Instances can be stuck in BACKUP status
Affects | Status | Importance | Assigned to | Milestone | |
---|---|---|---|---|---|
OpenStack DBaaS (Trove) |
In Progress
|
Low
|
Yang Youseok |
Bug Description
If a Backup is issued for an instance, and the backup hangs or the GuestAgent never processes the message, the Backup state can remain in NEW state. This prevents any other Backups from occurring on that instance, and leaves the Instance a BACKUP state from then on.

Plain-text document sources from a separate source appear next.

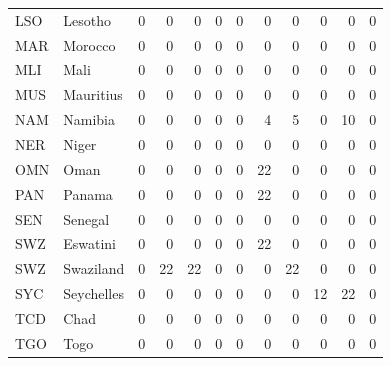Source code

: \begin{table}
\begin{tabular}[t]{llrrrrrrrrrr}
LSO & Lesotho & 0 & 0 & 0 & 0 & 0 & 0 & 0 & 0 & 0 & 0\\
MAR & Morocco & 0 & 0 & 0 & 0 & 0 & 0 & 0 & 0 & 0 & 0\\
MLI & Mali & 0 & 0 & 0 & 0 & 0 & 0 & 0 & 0 & 0 & 0\\
MUS & Mauritius & 0 & 0 & 0 & 0 & 0 & 0 & 0 & 0 & 0 & 0\\
\addlinespace
NAM & Namibia & 0 & 0 & 0 & 0 & 0 & 4 & 5 & 0 & 10 & 0\\
NER & Niger & 0 & 0 & 0 & 0 & 0 & 0 & 0 & 0 & 0 & 0\\
OMN & Oman & 0 & 0 & 0 & 0 & 0 & 22 & 0 & 0 & 0 & 0\\
PAN & Panama & 0 & 0 & 0 & 0 & 0 & 22 & 0 & 0 & 0 & 0\\
SEN & Senegal & 0 & 0 & 0 & 0 & 0 & 0 & 0 & 0 & 0 & 0\\
\addlinespace
SWZ & Eswatini & 0 & 0 & 0 & 0 & 0 & 22 & 0 & 0 & 0 & 0\\
SWZ & Swaziland & 0 & 22 & 22 & 0 & 0 & 0 & 22 & 0 & 0 & 0\\
SYC & Seychelles & 0 & 0 & 0 & 0 & 0 & 0 & 0 & 12 & 22 & 0\\
TCD & Chad & 0 & 0 & 0 & 0 & 0 & 0 & 0 & 0 & 0 & 0\\
TGO & Togo & 0 & 0 & 0 & 0 & 0 & 0 & 0 & 0 & 0 & 0\\
\bottomrule
\end{tabular}
\end{table}
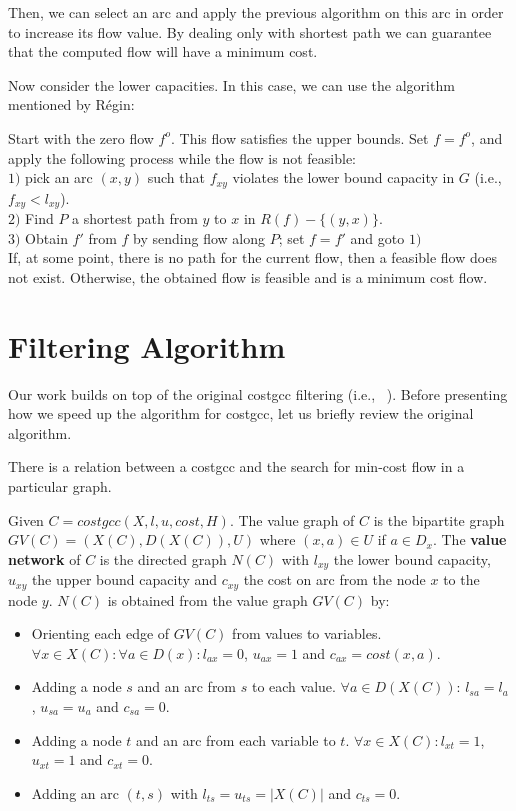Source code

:Then, we can select an arc and apply the previous algorithm on this arc in order to increase its flow value.
By dealing only with shortest path we can guarantee that the computed flow will have a minimum cost. 

Now consider the lower capacities. In this case, we can use the algorithm mentioned by Régin:

Start with the zero flow $f^o$. This flow satisfies the upper bounds.
Set $f=f^o$, and apply the following process while the flow is not feasible:\\
$1)$ pick an arc $(x, y)$ such that $f_{xy}$ violates the lower bound capacity in
$G$ (i.e., $f_{xy} < l_{xy}$).\\
$2)$ Find $P$ a shortest path from
$y$ to $x$ in $R(f)-\{(y, x)\}$.\\ 
$3)$ Obtain $f'$ from  $f$ by sending flow along $P$; set
$f=f'$ and goto $1)$\\
If, at some point, there is no
path for the current flow, then a feasible flow does not
exist. Otherwise, the obtained flow is feasible and is a minimum cost flow.

\section{Filtering Algorithm}
\label{sec:FilteringAlgorithm}
Our work builds on top of the original costgcc filtering (i.e., ~\cite{Regin:CostbasedArcConsistencyforGlobalCardinalityConstraints}). Before presenting how we speed up the algorithm for costgcc, let us briefly review the original algorithm.

There is a relation between a costgcc and the search for min-cost flow in a particular graph.

    \begin{definition}
        Given $C = costgcc(X, l, u, cost, H)$. The value graph of $C$ is the bipartite graph $GV(C) = (X(C), D(X(C)), U)$ where $(x, a) \in U
        $ if $a \in D_x$. 
        The {\bf value network} of $C$ is the directed graph $N(C)$ with $l_{xy}$ the lower bound capacity, $u_{xy}$ the upper bound capacity and $c_{xy}$ the cost on arc from the node $x$ to the node $y$. $N(C)$ is obtained from the value graph $GV(C)$ by:
        \begin{itemize}
            \item Orienting each edge of $GV(C)$ from values to variables. $\forall x \in X(C) : \forall a \in D(x): l_{ax} =0$, $u_{ax} =1$ and $c_{ax} =cost(x,a)$.
            \item Adding a node $s$ and an arc from $s$ to each value. $\forall a \in D(X(C))$: $l_{sa} = l_a$, $u_{sa} = u_a$ and $c_{sa} =0$.
            \item Adding a node $t$ and an arc from each variable to $t$. $\forall x \in X(C): l_{xt} =1$, $u_{xt} =1$ and $c_{xt} =0$.
            \item Adding an arc $(t, s)$ with $l_{ts} \!\! = u_{ts} \!\! = \!\! |X(C)|$ and $c_{ts} \!\! = \!\! 0$.
        \end{itemize}
    \end{definition}

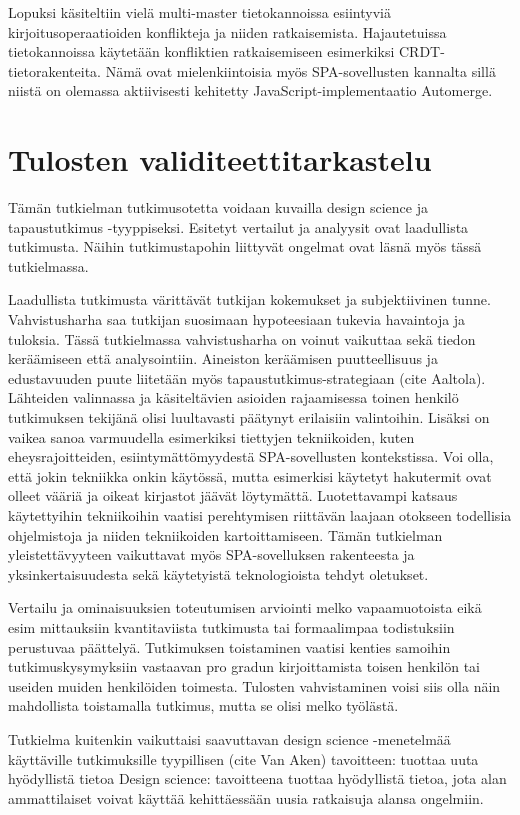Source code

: \documentclass[finnish,twoside,censored,csm,sw-track-2018]{HYthesisML}
\begin{document}
Lopuksi käsiteltiin vielä multi-master tietokannoissa esiintyviä kirjoitusoperaatioiden konflikteja ja niiden ratkaisemista. Hajautetuissa tietokannoissa käytetään konfliktien ratkaisemiseen esimerkiksi CRDT-tietorakenteita. Nämä ovat mielenkiintoisia myös SPA-sovellusten kannalta sillä niistä on olemassa aktiivisesti kehitetty JavaScript-implementaatio Automerge.

\section{Tulosten validiteettitarkastelu}

Tämän tutkielman tutkimusotetta voidaan kuvailla design science ja tapaustutkimus -tyyppiseksi. Esitetyt vertailut ja analyysit ovat laadullista tutkimusta. Näihin tutkimustapohin liittyvät ongelmat ovat läsnä myös tässä tutkielmassa.

Laadullista tutkimusta värittävät tutkijan kokemukset ja subjektiivinen tunne. Vahvistusharha saa tutkijan suosimaan hypoteesiaan tukevia havaintoja ja tuloksia. Tässä tutkielmassa vahvistusharha on voinut vaikuttaa sekä tiedon keräämiseen että analysointiin. Aineiston keräämisen puutteellisuus ja edustavuuden puute liitetään myös  tapaustutkimus-strategiaan (cite Aaltola). Lähteiden valinnassa ja käsiteltävien asioiden rajaamisessa toinen henkilö tutkimuksen tekijänä olisi luultavasti päätynyt erilaisiin valintoihin. Lisäksi on vaikea sanoa varmuudella esimerkiksi tiettyjen tekniikoiden, kuten eheysrajoitteiden, esiintymättömyydestä SPA-sovellusten kontekstissa. Voi olla, että jokin tekniikka onkin käytössä, mutta esimerkisi käytetyt hakutermit ovat olleet vääriä ja oikeat kirjastot jäävät löytymättä. Luotettavampi katsaus käytettyihin tekniikoihin vaatisi perehtymisen riittävän laajaan otokseen todellisia ohjelmistoja ja niiden tekniikoiden kartoittamiseen. Tämän tutkielman yleistettävyyteen vaikuttavat myös SPA-sovelluksen rakenteesta ja yksinkertaisuudesta sekä käytetyistä teknologioista tehdyt oletukset.

Vertailu ja ominaisuuksien toteutumisen arviointi melko vapaamuotoista eikä esim mittauksiin kvantitaviista tutkimusta tai formaalimpaa todistuksiin perustuvaa päättelyä. Tutkimuksen toistaminen vaatisi kenties samoihin tutkimuskysymyksiin vastaavan pro gradun kirjoittamista toisen henkilön tai useiden muiden henkilöiden toimesta. Tulosten vahvistaminen voisi siis olla näin mahdollista toistamalla tutkimus, mutta se olisi melko työlästä.

Tutkielma kuitenkin vaikuttaisi saavuttavan design science -menetelmää käyttäville tutkimuksille tyypillisen (cite  Van Aken) tavoitteen: tuottaa uuta hyödyllistä tietoa 
Design science: tavoitteena tuottaa hyödyllistä tietoa, jota alan ammattilaiset voivat käyttää kehittäessään uusia ratkaisuja alansa ongelmiin.
\end{document}
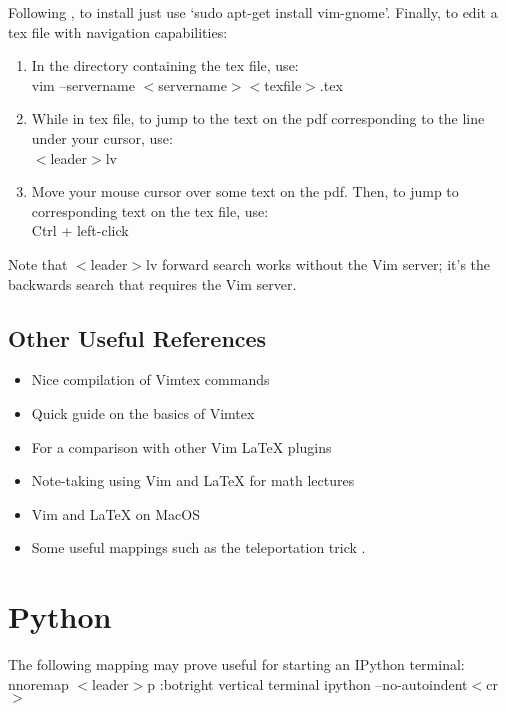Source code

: \documentclass[10pt]{article}
\newcommand{\tlangle}{$<$}
\newcommand{\trangle}{$>$}
\begin{document}
Following \cite{lerner2004enable}, to install just use `sudo apt-get install vim-gnome'. Finally, to edit a tex file
with navigation capabilities:
\begin{enumerate}
    \item In the directory containing the tex file, use:\\
        vim --servername \tlangle servername\trangle \tlangle texfile\trangle.tex
    \item While in tex file, to jump to the text on the pdf corresponding to the line under your cursor, use:\\
        \tlangle leader\trangle lv
    \item Move your mouse cursor over some text on the pdf. Then, to jump to corresponding text on the tex file, use:\\
        Ctrl + left-click
\end{enumerate}
Note that \tlangle leader\trangle lv forward search works without the Vim server; it's the backwards search that requires the Vim server.

\subsection{Other Useful References}
\begin{itemize}
    \item Nice compilation of Vimtex commands \cite{gunther2014vimtex}
    \item Quick guide on the basics of Vimtex \cite{jdhao2019complete}
    \item For a comparison with other Vim LaTeX plugins \cite{lervag2015vim}
    \item Note-taking using Vim and LaTeX for math lectures \cite{castel2019how}
    \item Vim and LaTeX on MacOS \cite{dyke2020getting}
    \item Some useful mappings such as the teleportation trick \cite{smith2016my, smith2017start}. 
\end{itemize}

\section{Python}
The following mapping may prove useful for starting an IPython terminal:\\ 
nnoremap \tlangle leader\trangle p :botright vertical terminal ipython --no-autoindent\tlangle cr\trangle
\end{document}
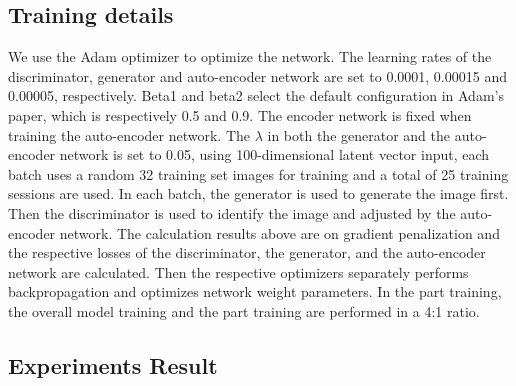 \subsection{Training details}
We use the Adam optimizer to optimize the network. The learning rates of the discriminator, generator and auto-encoder network are set to 0.0001, 0.00015 and 0.00005, respectively.
 Beta1 and beta2 select the default configuration in Adam's paper, which is respectively 0.5 and 0.9. The encoder network is fixed when training the auto-encoder network.
  The $\lambda$ in both the generator and the auto-encoder network is set to 0.05, using 100-dimensional latent vector input, each batch uses a random 32 training set images for training and a total of 25 training sessions are used. 
 In each batch, the generator is used to generate the image first. Then the discriminator is used to identify the image and adjusted by the auto-encoder network.
 The calculation results above are on gradient penalization and the respective losses of the discriminator, the generator, and the auto-encoder network are calculated. Then the respective optimizers separately performs backpropagation and optimizes network weight parameters. In the part training, the overall model training and the part training are performed in a 4:1 ratio.

\subsection{Experiments Result}
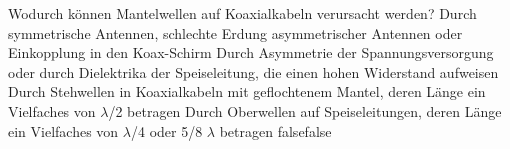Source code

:     {Wodurch können Mantelwellen auf Koaxialkabeln verursacht werden?}
    {Durch symmetrische Antennen, schlechte Erdung asymmetrischer Antennen oder Einkopplung in den Koax-Schirm}
    {Durch Asymmetrie der Spannungsversorgung oder durch Dielektrika der Speiseleitung, die einen hohen Widerstand aufweisen}
    {Durch Stehwellen in Koaxialkabeln mit geflochtenem Mantel, deren Länge ein Vielfaches von $\lambda$/2 betragen}
    {Durch Oberwellen auf Speiseleitungen, deren Länge ein Vielfaches von $\lambda$/4 oder 5/8 $\lambda$ betragen}
    {false}{false}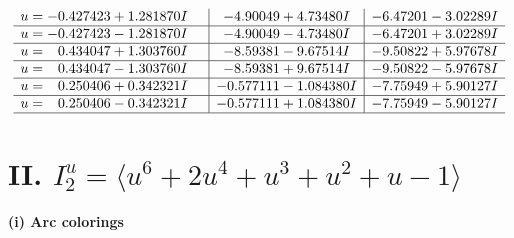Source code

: \documentclass[1p]{elsarticle_modified}
\theoremstyle{definition}
\begin{document}
$$\begin{array}{c|c|c}
\begin{aligned}
u &= -0.427423 + 1.281870 I\end{aligned}
 & -4.90049 + 4.73480 I & -6.47201 - 3.02289 I \\ \hline\begin{aligned}
u &= -0.427423 - 1.281870 I\end{aligned}
 & -4.90049 - 4.73480 I & -6.47201 + 3.02289 I \\ \hline\begin{aligned}
u &= \phantom{-}0.434047 + 1.303760 I\end{aligned}
 & -8.59381 - 9.67514 I & -9.50822 + 5.97678 I \\ \hline\begin{aligned}
u &= \phantom{-}0.434047 - 1.303760 I\end{aligned}
 & -8.59381 + 9.67514 I & -9.50822 - 5.97678 I \\ \hline\begin{aligned}
u &= \phantom{-}0.250406 + 0.342321 I\end{aligned}
 & -0.577111 - 1.084380 I & -7.75949 + 5.90127 I \\ \hline\begin{aligned}
u &= \phantom{-}0.250406 - 0.342321 I\end{aligned}
 & -0.577111 + 1.084380 I & -7.75949 - 5.90127 I\\
 \hline 
 \end{array}$$\newpage\newpage\renewcommand{\arraystretch}{1}
\centering \section*{II. $I^u_{2}= \langle u^6+2 u^4+u^3+u^2+u-1 \rangle$}
\flushleft \textbf{(i) Arc colorings}\\
\end{document}
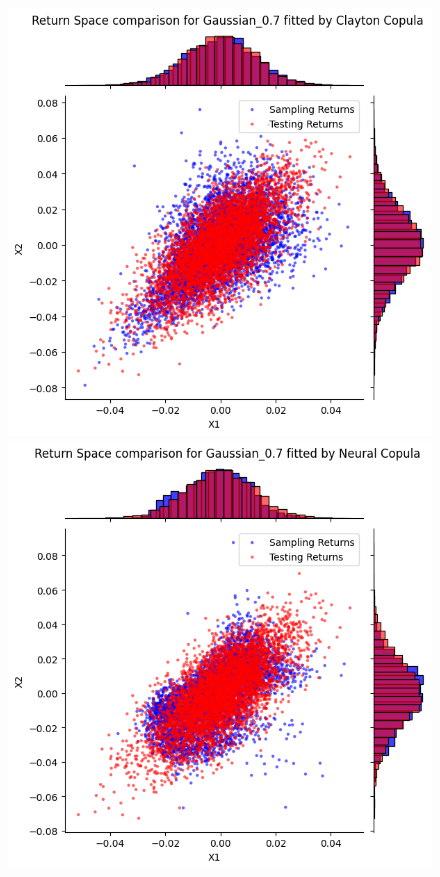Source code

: \documentclass[%
a4paper,							
11pt,								
bibliography=totoc,						
abstracton=true					
]
{scrartcl}
\theoremstyle{plain}
\theoremstyle{definition}
\theoremstyle{remark}
\newcommand{\1}{\mathbbm{1}}
\begin{document}
\begin{figure}[H]
\begin{minipage}{0.4\textwidth}
    \end{minipage}
    \vfill
    \begin{minipage}{0.4\textwidth}
        \centering
        \includegraphics[width=\textwidth]{5ResultsDiscussion/pictures/PortfolioTest/ResultPortfolio2Clayton.png}
    \end{minipage}
    \hfill
    \begin{minipage}{0.4\textwidth}
        \centering
        \includegraphics[width=\textwidth]{5ResultsDiscussion/pictures/PortfolioTest/ResultPortfolio2Neural.png}

\end{minipage}
\end{figure}
\end{document}
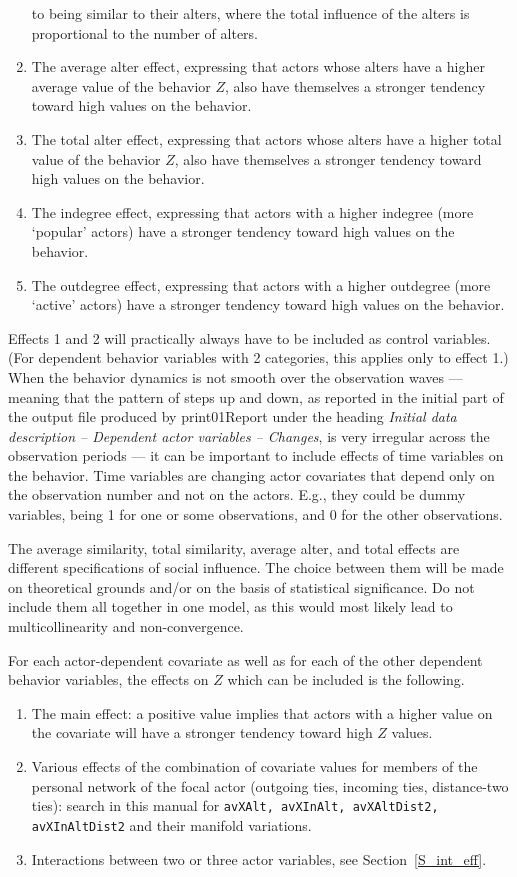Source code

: \documentclass[a4paper,fleqn,11pt]{article}
\newcommand{\+}{\, + \,}
\newcommand{\sfn}[1]{\textsf{#1}}
\begin{document}
\begin{enumerate}
      to being similar to their alters,
      where the total influence of the alters is proportional to
      the number of alters.
\item The average alter effect, expressing that actors
      whose alters have a higher average value of the behavior $Z$,
      also have themselves a stronger tendency toward high values on the behavior.
\item The total alter effect, expressing that actors
      whose alters have a higher total value of the behavior $Z$,
      also have themselves a stronger tendency toward high values on the behavior.
\item The indegree effect, expressing that actors with a higher indegree
      (more `popular' actors) have a stronger tendency toward high values on the behavior.
\item The outdegree effect, expressing that actors with a higher outdegree
      (more `active' actors) have a stronger tendency toward high values on the behavior.
\end{enumerate}
Effects 1 and 2 will practically always have to be included as control variables.
(For dependent behavior variables with 2 categories, this applies only to effect 1.)
When the behavior dynamics is not smooth over the observation waves --- meaning that
the pattern of steps up and down, as reported in the initial part of the
output file produced by \sfn{print01Report}
under the heading \emph{Initial data description -- Dependent actor variables -- Changes},
is very irregular across the observation periods --- it can be important to include
effects of time variables on the behavior.
Time variables are changing actor covariates that depend only on the
observation number and not on the actors. E.g., they could be dummy variables, being 1
for one or some observations, and 0 for the other observations.

The average similarity, total similarity, average alter, and total effects
are different specifications of social influence.
The choice between them will be made on theoretical grounds
and/or on the basis of statistical significance.
Do not include them all together in one model, as this would most likely
lead to multicollinearity and non-convergence.
\medskip

For each actor-dependent covariate as well as for each of the other
dependent behavior variables,
the effects on $Z$ which can be included is the following.
\begin{enumerate}
\item The main effect: a positive value implies that actors with a
      higher value on the covariate will have a stronger tendency
      toward high $Z$ values.
\item Various effects of the combination of covariate values for members
      of the personal network of the focal actor (outgoing ties, incoming
      ties, distance-two ties): search in this manual for \texttt{avXAlt,
      avXInAlt, avXAltDist2, avXInAltDist2} and their manifold variations.
\item Interactions between two or three actor variables, see
      Section~\ref{S_int_eff}.
\end{enumerate}
\end{document}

How we report instance state:
### Check if there is a backup running for this instance
if Backup.
return InstanceStatus.
Option 1:
- Immediately set the Backup State to be BUILDING on the BackupAgent -- which means that _only_ the API ever sets a backup to NEW
- If the Backup state is NEW and the created date > some configured time, this means the Guest was not able to consume the message, so a periodic poll should set it to FAILED
Option 2:
- Implement a periodic task that finds all Backups in NEW or BUILDING state that have exceeded the backup duration window and marks them as failed.
Changed in trove: | |
importance: | Undecided → Critical |
Changed in trove: | |
assignee: | nobody → Nikhil Manchanda (slicknik) |
milestone: | none → icehouse-2 |
Changed in trove: | |
milestone: | icehouse-2 → next |
Changed in trove: | |
importance: | Critical → Wishlist |
importance: | Wishlist → Medium |
Changed in trove: | |
importance: | Medium → Low |
Questions about Opt #2:
- who will set duration window ?
- does two periodic task wound't load VM memory ?
I think it would be better not to use another one periodic task, Opt. #1 look easier.